Lines with the word "trivlist" in them must be copied from the records below.
*** Given information
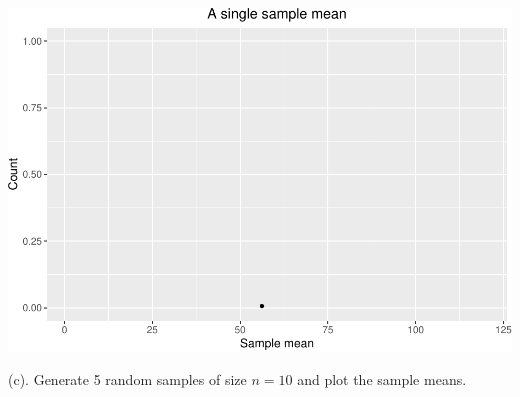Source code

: \documentclass[
]{book}
\begin{document}
\includegraphics[width=1\linewidth]{Class_Activity_7_files/figure-latex/unnamed-chunk-16-1}

(c). Generate 5 random samples of size \(n= 10\) and plot the sample means.
\end{document}
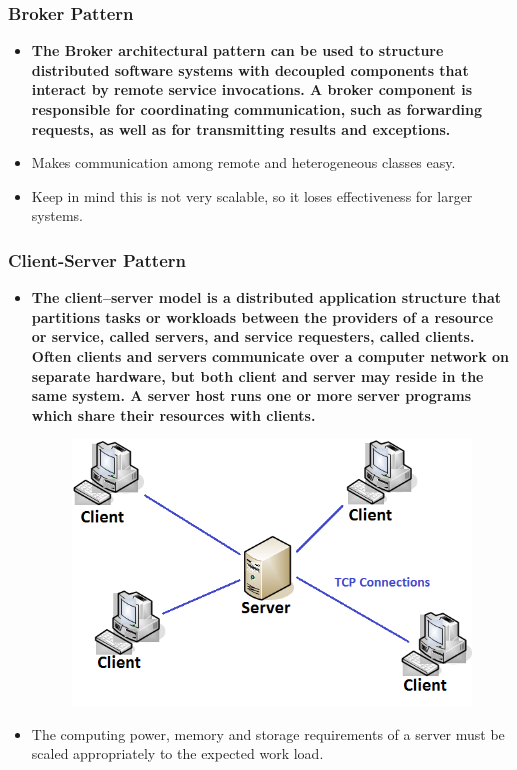 \documentclass[a4paper]{article}
\begin{document}
\subsubsection{Broker Pattern}
\begin{itemize}
\item \textbf{The Broker architectural pattern can be used to structure distributed software systems with decoupled components that interact by remote service invocations. A broker component is responsible for coordinating communication, such as forwarding requests, as well as for transmitting results and exceptions.}
\item Makes communication among remote and heterogeneous classes easy.
\item Keep in mind this is not very scalable, so it loses effectiveness for larger systems.
\end{itemize}

\subsubsection{Client-Server Pattern}
\begin{itemize}
\item \textbf{The client–server model is a distributed application structure that partitions tasks or workloads between the providers of a resource or service, called servers, and service requesters, called clients. Often clients and servers communicate over a computer network on separate hardware, but both client and server may reside in the same system. A server host runs one or more server programs which share their resources with clients.}

\begin{figure}[H]
\centering 
\includegraphics[scale=0.5]{images/client_server.png}
\end{figure}

\item The computing power, memory and storage requirements of a server must be scaled appropriately to the expected work load.

\end{itemize}
\end{document}
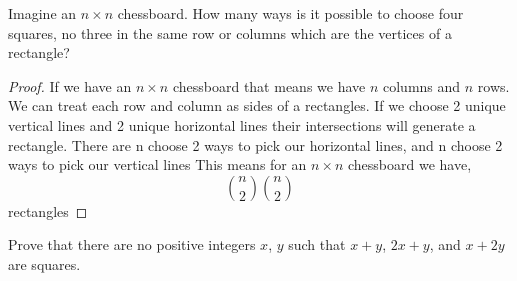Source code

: \documentclass[11pt]{article}
\newenvironment{problem}[2][Problem\!]{\begin{trivlist}
\item[\hskip \labelsep {\bfseries #1}\hskip \labelsep {\bfseries #2}]}{\end{trivlist}}
\begin{document}
\begin{tcolorbox}
    \begin{problem} {OC | 11/01 | 68}
        Imagine an $n \times n$ chessboard. How many ways is it possible to choose four squares, no three in the same row or columns which are the vertices of a rectangle?
    \end{problem}
\end{tcolorbox}
\begin{proof}
    If we have an $n\times n$ chessboard that means we have $n$ columns and $n$ rows. We can treat each row and column as sides of a rectangles. If we choose 2 unique vertical lines and 2 unique horizontal lines their intersections will generate a rectangle. There are n choose 2 ways to pick our horizontal lines, and n choose 2 ways to pick our vertical lines This means for an $n \times n$ chessboard we have, 
    \[\binom{n}{2}\binom{n}{2}\]
    rectangles

\end{proof}
\newpage
\begin{tcolorbox}
    \begin{problem} {OC | 11/10 | 86.}
        Prove that there are no positive integers $x$, $y$ such that $x+y$, $2x + y$, and $x + 2y$ are squares. 
    \end{problem}
\end{tcolorbox}
\end{document}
******
[Expected answer]
\newenvironment{problem}[2][Problem\!]{\begin{trivlist}
\item[\hskip \labelsep {\bfseries #1}\hskip \labelsep {\bfseries #2}]}{\end{trivlist}}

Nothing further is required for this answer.